I was walking the moors with the cook’s knife in my grip and I could feel it’s wooden handle molding to the tense grip of my hand. Where was he?
He was sly – my soon to be victim of mayhem and disaster. The moors were cold and there was a fine drizzle lightly saturating my cape in moisture. The bottom of my periwinkle blue dress was becoming spotted with mud. I should have worn my brown dress. The plain Sunday dress I wore to church and prayed to no one; other than the stars, the moon, the sun and whatever else mingled in the dark sky.
Ahead, on the flat land, I saw a figure. The boy was standing with his arms opened like a receiving Christ and persecuted Christ. I slowed my pace and walked as quietly as possible in my blue, and entirely inappropriate for walking, slippers. Lightning rippled through the sky like a bright, jagged weapon.
“Norris,” I yelled.
The boy turned and, for a moment, he looked so innocent. Like a miracle babe.
“You stole my pearls.”
“I did not, Mistress.” He stayed and did not try to run. A lovely target.

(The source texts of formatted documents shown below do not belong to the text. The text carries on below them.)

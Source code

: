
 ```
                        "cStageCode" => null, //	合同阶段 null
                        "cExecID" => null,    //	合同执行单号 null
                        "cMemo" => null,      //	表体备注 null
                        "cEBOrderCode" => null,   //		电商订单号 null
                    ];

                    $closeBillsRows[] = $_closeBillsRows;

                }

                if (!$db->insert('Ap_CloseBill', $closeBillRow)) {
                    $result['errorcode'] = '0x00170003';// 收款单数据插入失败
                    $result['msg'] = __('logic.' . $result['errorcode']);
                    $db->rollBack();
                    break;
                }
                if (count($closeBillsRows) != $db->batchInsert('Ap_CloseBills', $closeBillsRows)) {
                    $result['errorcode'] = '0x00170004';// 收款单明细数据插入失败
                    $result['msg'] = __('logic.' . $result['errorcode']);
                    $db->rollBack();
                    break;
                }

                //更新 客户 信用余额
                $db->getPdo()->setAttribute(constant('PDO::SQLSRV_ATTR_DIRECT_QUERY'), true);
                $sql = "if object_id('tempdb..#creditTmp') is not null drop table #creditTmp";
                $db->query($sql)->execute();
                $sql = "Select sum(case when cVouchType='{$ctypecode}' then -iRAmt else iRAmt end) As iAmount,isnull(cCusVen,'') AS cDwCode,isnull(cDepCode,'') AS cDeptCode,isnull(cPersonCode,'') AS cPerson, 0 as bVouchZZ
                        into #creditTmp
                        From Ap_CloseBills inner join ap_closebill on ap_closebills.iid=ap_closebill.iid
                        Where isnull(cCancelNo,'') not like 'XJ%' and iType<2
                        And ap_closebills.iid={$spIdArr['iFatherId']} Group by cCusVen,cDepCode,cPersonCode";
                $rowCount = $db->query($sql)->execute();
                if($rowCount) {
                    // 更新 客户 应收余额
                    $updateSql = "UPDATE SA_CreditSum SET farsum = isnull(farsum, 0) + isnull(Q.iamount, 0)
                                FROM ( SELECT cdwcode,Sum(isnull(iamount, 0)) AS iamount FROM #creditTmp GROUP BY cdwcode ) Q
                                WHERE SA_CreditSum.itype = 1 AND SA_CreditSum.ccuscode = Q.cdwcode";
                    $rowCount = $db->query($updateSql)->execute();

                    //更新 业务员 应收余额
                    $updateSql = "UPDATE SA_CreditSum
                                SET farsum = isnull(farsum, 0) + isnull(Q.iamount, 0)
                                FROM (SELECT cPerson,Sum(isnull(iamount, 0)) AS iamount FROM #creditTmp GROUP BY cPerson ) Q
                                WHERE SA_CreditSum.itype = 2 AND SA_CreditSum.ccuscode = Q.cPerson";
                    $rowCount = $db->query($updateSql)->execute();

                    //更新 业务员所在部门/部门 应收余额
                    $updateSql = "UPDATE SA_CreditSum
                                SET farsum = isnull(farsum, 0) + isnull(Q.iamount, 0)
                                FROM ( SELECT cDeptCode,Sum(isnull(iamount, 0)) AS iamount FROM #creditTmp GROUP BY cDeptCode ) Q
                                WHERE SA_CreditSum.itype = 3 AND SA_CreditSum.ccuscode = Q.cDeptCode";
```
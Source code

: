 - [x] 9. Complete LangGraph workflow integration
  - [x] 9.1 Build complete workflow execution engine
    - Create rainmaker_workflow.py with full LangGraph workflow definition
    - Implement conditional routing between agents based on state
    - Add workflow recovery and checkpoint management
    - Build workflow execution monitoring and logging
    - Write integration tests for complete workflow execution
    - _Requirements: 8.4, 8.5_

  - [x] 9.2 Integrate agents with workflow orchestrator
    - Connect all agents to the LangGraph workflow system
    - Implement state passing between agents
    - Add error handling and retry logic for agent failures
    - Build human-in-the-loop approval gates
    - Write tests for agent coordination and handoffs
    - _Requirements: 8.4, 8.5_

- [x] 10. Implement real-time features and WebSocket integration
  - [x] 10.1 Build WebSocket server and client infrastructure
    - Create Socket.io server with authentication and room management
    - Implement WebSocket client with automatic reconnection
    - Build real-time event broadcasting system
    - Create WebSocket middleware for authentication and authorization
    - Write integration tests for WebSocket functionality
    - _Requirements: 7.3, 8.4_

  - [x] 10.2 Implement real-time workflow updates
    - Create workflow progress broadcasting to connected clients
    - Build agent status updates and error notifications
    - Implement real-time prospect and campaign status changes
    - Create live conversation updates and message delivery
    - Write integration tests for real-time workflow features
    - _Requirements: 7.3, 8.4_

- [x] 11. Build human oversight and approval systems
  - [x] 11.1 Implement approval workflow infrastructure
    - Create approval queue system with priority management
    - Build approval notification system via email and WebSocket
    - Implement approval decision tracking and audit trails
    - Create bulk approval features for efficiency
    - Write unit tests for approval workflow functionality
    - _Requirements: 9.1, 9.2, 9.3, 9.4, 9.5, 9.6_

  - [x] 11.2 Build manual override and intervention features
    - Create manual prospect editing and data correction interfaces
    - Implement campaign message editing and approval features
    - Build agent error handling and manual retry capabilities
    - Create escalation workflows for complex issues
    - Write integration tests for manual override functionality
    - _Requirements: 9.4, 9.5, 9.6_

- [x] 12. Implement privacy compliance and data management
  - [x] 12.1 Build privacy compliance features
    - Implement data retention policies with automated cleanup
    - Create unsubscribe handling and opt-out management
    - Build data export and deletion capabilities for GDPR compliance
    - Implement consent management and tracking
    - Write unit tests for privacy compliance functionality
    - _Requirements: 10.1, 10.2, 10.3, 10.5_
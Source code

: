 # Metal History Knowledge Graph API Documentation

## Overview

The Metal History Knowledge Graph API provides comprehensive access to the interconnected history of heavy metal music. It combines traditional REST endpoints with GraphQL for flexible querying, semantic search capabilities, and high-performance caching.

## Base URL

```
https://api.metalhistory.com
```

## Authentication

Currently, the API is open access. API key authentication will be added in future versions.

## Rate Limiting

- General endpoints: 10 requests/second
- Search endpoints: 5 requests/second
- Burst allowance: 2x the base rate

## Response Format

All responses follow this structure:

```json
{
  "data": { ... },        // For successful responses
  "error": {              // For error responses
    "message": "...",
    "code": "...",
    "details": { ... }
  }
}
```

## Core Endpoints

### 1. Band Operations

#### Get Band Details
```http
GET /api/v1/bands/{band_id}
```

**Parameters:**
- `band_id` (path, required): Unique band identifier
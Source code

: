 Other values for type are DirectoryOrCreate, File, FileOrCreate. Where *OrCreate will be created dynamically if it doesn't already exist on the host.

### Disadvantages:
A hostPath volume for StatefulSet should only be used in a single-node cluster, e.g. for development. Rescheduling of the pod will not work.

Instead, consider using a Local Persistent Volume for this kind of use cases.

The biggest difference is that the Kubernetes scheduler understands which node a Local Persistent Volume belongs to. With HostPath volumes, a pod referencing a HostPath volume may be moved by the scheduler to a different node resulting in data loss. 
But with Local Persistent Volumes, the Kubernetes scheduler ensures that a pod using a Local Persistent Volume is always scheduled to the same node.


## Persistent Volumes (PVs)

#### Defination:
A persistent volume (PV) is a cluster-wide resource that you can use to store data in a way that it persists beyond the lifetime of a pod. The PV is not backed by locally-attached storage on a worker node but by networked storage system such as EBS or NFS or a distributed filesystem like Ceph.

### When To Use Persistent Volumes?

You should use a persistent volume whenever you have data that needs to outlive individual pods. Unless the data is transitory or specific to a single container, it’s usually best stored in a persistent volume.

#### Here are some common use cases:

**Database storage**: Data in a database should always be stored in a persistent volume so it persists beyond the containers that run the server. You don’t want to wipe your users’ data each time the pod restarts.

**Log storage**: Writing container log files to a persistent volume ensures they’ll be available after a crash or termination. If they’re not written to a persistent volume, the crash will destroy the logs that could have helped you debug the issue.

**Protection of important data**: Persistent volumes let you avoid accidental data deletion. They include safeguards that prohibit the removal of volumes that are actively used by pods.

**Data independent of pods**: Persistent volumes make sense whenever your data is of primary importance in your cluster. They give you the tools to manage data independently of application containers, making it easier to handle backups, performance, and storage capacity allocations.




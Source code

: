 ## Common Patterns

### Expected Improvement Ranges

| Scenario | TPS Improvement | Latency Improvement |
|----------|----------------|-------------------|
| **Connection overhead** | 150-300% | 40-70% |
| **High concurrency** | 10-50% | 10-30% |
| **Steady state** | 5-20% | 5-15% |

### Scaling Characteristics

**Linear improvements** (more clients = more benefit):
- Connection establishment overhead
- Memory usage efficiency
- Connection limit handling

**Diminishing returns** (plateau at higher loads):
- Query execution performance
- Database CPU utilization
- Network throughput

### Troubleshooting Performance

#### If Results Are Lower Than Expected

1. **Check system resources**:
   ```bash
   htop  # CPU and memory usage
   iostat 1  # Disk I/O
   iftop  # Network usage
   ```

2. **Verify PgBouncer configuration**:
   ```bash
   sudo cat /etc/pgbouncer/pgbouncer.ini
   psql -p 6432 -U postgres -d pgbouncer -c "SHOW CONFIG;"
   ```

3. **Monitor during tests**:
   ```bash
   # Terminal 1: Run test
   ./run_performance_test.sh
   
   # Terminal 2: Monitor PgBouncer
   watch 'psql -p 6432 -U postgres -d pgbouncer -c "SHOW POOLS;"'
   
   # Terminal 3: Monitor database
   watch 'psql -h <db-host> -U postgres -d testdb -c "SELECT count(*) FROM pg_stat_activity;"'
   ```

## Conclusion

I plunged the knife into him. Blood splattered but it looked dark, like port wine, in the brew of the storm. The boy fell and I watched as his last breath exhaled from his puny mouth. I rifled in the pocket of my dress and laid my pearls on his chest. He was the cook’s son. She would be inconsolable and I laughed at the thought.
I was secular. Mean. Vile. There was no God. There was no me. There was a void where a soul might inhabit my thin body. I was fine with this. I was a murderer and as I looked at the corpse of the boy, I thought about who else I might steal life from. The secular storm cracked and I was drenched in the tears of the sky.